[Stored data]
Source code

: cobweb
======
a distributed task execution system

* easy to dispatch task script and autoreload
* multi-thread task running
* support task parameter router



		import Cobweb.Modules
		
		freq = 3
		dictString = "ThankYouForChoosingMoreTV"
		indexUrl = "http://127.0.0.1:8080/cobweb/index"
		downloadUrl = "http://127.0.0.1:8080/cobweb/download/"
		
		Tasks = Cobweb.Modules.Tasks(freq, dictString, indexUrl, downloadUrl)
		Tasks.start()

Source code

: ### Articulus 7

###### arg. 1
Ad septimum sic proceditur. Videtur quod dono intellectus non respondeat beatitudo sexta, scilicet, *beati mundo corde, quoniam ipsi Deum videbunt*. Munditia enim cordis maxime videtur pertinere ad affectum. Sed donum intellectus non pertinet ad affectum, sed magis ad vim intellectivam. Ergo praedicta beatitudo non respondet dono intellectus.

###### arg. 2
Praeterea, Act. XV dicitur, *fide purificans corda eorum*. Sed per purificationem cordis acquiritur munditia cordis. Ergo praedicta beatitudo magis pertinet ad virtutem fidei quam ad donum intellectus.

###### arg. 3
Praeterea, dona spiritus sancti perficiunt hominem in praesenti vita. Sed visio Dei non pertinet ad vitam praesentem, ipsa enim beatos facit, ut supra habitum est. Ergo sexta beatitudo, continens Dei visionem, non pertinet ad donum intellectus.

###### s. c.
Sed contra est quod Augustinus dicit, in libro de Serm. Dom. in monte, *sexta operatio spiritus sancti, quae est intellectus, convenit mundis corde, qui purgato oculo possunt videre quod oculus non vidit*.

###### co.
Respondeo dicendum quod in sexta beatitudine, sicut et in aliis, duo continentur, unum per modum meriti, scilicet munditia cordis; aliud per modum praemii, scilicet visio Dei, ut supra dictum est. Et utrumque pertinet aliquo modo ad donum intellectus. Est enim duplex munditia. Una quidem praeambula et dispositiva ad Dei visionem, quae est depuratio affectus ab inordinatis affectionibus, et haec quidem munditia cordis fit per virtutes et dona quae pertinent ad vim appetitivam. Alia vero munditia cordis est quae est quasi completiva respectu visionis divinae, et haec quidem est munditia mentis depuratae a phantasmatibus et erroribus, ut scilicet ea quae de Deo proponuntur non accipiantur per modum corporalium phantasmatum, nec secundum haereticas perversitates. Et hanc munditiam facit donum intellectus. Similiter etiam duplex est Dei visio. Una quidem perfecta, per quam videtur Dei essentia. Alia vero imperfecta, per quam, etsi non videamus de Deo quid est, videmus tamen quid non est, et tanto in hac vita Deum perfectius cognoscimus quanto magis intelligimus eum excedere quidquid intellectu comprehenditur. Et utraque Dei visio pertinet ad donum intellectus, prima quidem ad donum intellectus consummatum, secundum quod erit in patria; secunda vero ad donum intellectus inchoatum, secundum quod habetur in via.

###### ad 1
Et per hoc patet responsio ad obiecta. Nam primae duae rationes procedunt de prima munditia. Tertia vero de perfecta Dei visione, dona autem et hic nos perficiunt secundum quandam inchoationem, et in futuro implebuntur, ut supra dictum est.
---
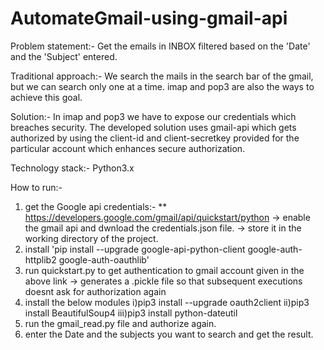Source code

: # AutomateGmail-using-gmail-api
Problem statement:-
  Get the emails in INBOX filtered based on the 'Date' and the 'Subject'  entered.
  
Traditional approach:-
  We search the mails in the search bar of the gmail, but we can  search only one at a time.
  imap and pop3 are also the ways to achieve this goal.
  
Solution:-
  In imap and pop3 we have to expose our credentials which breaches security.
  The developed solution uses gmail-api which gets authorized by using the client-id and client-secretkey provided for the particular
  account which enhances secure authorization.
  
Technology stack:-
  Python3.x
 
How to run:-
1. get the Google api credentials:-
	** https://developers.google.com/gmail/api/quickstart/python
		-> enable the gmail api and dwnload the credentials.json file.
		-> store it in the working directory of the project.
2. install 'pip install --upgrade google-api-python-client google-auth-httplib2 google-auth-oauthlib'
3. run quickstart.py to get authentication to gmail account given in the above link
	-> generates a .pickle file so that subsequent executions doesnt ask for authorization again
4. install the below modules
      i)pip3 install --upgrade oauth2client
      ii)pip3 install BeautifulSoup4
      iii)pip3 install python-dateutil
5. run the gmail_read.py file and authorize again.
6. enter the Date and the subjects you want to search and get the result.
* * *
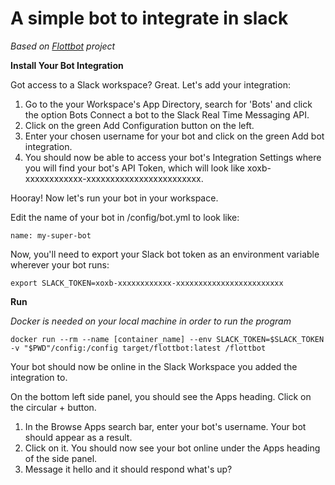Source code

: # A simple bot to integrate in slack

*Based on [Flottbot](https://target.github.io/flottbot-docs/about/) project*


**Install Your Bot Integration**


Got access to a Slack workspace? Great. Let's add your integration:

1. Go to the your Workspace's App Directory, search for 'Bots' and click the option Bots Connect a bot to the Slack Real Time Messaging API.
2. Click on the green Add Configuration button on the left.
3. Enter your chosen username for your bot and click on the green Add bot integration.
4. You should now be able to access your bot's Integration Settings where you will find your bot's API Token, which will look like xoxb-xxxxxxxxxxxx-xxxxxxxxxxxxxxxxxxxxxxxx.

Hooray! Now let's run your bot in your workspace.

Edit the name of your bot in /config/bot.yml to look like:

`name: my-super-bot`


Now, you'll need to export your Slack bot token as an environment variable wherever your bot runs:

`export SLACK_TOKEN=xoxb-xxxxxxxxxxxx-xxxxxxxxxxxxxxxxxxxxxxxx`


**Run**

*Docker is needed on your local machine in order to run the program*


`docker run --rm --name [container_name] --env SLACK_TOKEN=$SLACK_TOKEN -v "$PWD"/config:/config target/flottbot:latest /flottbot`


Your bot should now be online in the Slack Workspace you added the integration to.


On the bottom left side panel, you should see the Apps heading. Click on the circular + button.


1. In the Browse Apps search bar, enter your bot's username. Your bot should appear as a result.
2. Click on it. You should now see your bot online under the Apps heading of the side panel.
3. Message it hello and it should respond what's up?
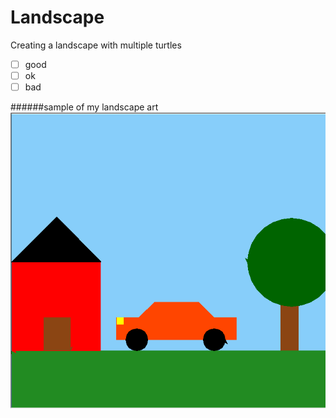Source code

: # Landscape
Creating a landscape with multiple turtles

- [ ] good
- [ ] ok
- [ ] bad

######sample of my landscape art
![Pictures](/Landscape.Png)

Task item.
Pick out the lines above containing the word "xxxxxxxxxxxxxxxxxxxxxxxx", then copy them.

Solved exercise.
4. You should now be able to access your bot's Integration Settings where you will find your bot's API Token, which will look like xoxb-xxxxxxxxxxxx-xxxxxxxxxxxxxxxxxxxxxxxx.
`export SLACK_TOKEN=xoxb-xxxxxxxxxxxx-xxxxxxxxxxxxxxxxxxxxxxxx`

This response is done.